The penultimate aspect of any customer experience is customer feedback. You need to always be checking in with your customers. You may think that they will get annoyed if you keep checking in, but loyal customers want to give feedback on their experiences, especially if they feel and know that their feedback is being listened to and acted upon.

Ensure that you do regular feedback assessment runs, I would recommend at least once a month. Doing it once a year may be less work, but you will not have an accurate account of what your customer’s issues and pain points are.

In order to get feedback from your customers, the best tools to use still are ones such as surveys, or if you have the time and manpower, checking social platforms. You can also perform interviews with your customers and do focus group interviews (Griffin, D. & van der Meer, A. (2019) Press Start, p176). Another method is to use a Net Promoter Score system or NPS. It can be a very effective tool to determine the state of your customers.
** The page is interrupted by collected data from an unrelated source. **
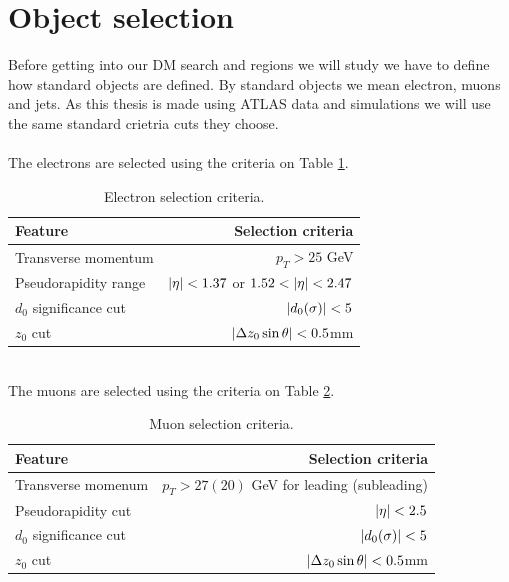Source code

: \documentclass[14pt, a4paper]{book}
\begin{document}
\section{Object selection}\label{sec:obj_sel}
Before getting into our DM search and regions we will study we have to define how standard objects are defined. By standard objects we mean electron, muons and jets. As this thesis is made using ATLAS data and simulations we will use the same standard crietria 
cuts they choose.\\
\\The electrons are selected using the criteria on Table \ref{tab:E_selec}.
\begin{table}[!h]
    \centering\caption[Electron selection criteria]{Electron selection criteria.}
    \begin{tabular}{l|r}\midrule\midrule
        Feature                                                                 & Selection criteria        \\\midrule
        Transverse momentum                                                     & $p_T > 25$ GeV     \\
        Pseudorapidity range                                                    & $\abs{\eta}<1.37$ or  $1.52<\abs{\eta}<2.47$ \\
        $d_0$ significance cut                                                  & $\abs{d_0(\sigma)}<5$    \\
        $z_0$ cut                                                               & $\abs{\Delta z_0\sin\theta}<0.5$mm    \\\midrule\midrule
    \end{tabular}
    \label{tab:E_selec}
\end{table}
\\The muons are selected using the criteria on Table \ref{tab:mu_selec}.
\begin{table}[!h]
    \centering\caption[Muon selection criteria]{Muon selection criteria.}
    \begin{tabular}{l|r}\midrule\midrule
        Feature                                                                 & Selection criteria        \\\midrule
        Transverse momenum                                                      & $p_T > 27(20)$ GeV for leading (subleading)     \\
        Pseudorapidity cut                                                      & $\abs{\eta}<2.5$ \\
        $d_0$ significance cut                                                  & $\abs{d_0(\sigma)}<5$    \\
        $z_0$ cut                                                               & $\abs{\Delta z_0\sin\theta}<0.5$mm    \\\midrule\midrule
    \end{tabular}
    \label{tab:mu_selec}
\end{table}
\end{document}
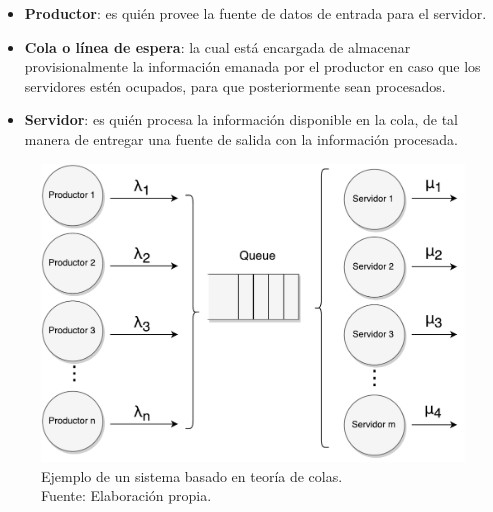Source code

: \begin{itemize}
	\item \textbf{Productor}: es qui\'en provee la fuente de datos de entrada para el servidor.
	\item \textbf{Cola o l\'inea de espera}: la cual est\'a encargada de almacenar provisionalmente la informaci\'on emanada por el productor en caso que los servidores est\'en ocupados, para que posteriormente sean procesados.
	\item \textbf{Servidor}: es qui\'en procesa la informaci\'on disponible en la cola, de tal manera de entregar una fuente de salida con la informaci\'on procesada.
\end{itemize}

\begin{figure}[!ht]
	\centering
	\includegraphics[scale=0.6]{images/TeoriaColas.pdf}
	\caption[Ejemplo de un sistema basado en teor\'ia de colas.]{Ejemplo de un sistema basado en teor\'ia de colas.\\Fuente: Elaboraci\'on propia.}
	\label{fig:teoriaColas}
\end{figure}

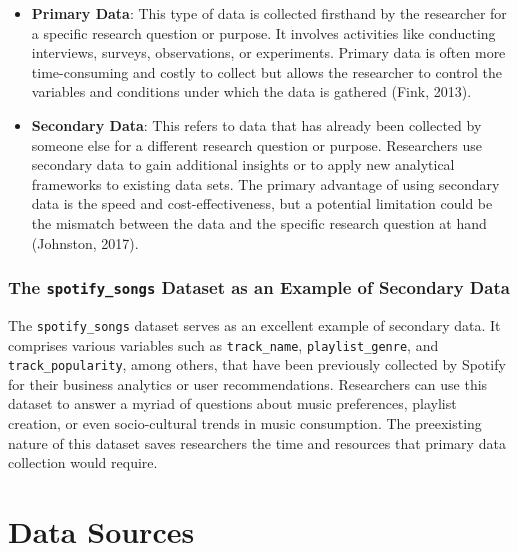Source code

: \documentclass[
  b5paper]{book}
\begin{document}
\begin{itemize}
\item
  \textbf{Primary Data}: This type of data is collected firsthand by the researcher for a specific research question or purpose. It involves activities like conducting interviews, surveys, observations, or experiments. Primary data is often more time-consuming and costly to collect but allows the researcher to control the variables and conditions under which the data is gathered (Fink, 2013).
\item
  \textbf{Secondary Data}: This refers to data that has already been collected by someone else for a different research question or purpose. Researchers use secondary data to gain additional insights or to apply new analytical frameworks to existing data sets. The primary advantage of using secondary data is the speed and cost-effectiveness, but a potential limitation could be the mismatch between the data and the specific research question at hand (Johnston, 2017).
\end{itemize}

\hypertarget{the-spotify_songs-dataset-as-an-example-of-secondary-data}{%
\subsubsection*{\texorpdfstring{The \texttt{spotify\_songs} Dataset as an Example of Secondary Data}{The spotify\_songs Dataset as an Example of Secondary Data}}\label{the-spotify_songs-dataset-as-an-example-of-secondary-data}}

The \texttt{spotify\_songs} dataset serves as an excellent example of secondary data. It comprises various variables such as \texttt{track\_name}, \texttt{playlist\_genre}, and \texttt{track\_popularity}, among others, that have been previously collected by Spotify for their business analytics or user recommendations. Researchers can use this dataset to answer a myriad of questions about music preferences, playlist creation, or even socio-cultural trends in music consumption. The preexisting nature of this dataset saves researchers the time and resources that primary data collection would require.

\hypertarget{data-sources-1}{%
\section{Data Sources}\label{data-sources-1}}
\end{document}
Beyond the fact that your customers will feel involved in the process when you request feedback from there, it is also useful information for you and you should act upon it to keep improving the experience. The information gathered can be used to help educate and train your teams to improve their interactions with your customers. Using the knowledge you gain from the feedback, you could organise face-2-face training sessions, coaching and eLearning possibilities so that your teams can continue to improve is the best investment you can make for your organisation and continuing customer experience strategy.


The final piece I want to touch on with customer experience is metrics. Everyone loves metrics, but measuring the ROI of your customer experience, as with any engagement process, is notoriously difficult to do. Using an NPS is one way of doing it, another is the HEART framework when using gamification within your customer experience strategy. We explore quite a number of measurement systems in our book Press Start.

Other metric systems that you can implement with your CX are Customer Effect Scores or CES for evaluating the difficulty of an experience, or Customer Satisfaction Scores (CSAT), this is very similar in a way to the NPS but is a more specific form to determine a customer’s satisfaction or dissatisfaction with certain points in the experience.


Final Thoughts


Some last things I want to leave you with when you are considering developing a gamified customer experience strategy. Keep in mind the design and prototyping stages of the experience. You want to avoid delivering a badly designed experience. Form and function go hand in hand when dealing with CX, and has created a great experience, but one that is badly executed will cause issues. Therefore always prototype and test everything as thoroughly as possible.

So, to recap what you need to do and know about gamified customer experience design:

  1. Good CX improves customer loyalty, brand awareness and brand dispersion
  2. Helps you in defining your goals and clearly focusing on your customer’s goals
  3. Aids you in properly defining who your customers and how best to connect with them.
  4. Focus on the end goal of your customers and develop the gamified experience backwards so that it reflects their needs and maintains consistency.
  5. Be actively engaged with your customers constantly and consistently, always improving based on their feedback.
  6. Use the right metrics for the right aspects and use them wisely.

For more on engaging people, users, customers and more on gamification, please do have a browse through our blog section and do check out our book.

I hope that this piece has given you some food for thought and helped improve your own methods or at least offered a different viewpoint to consider.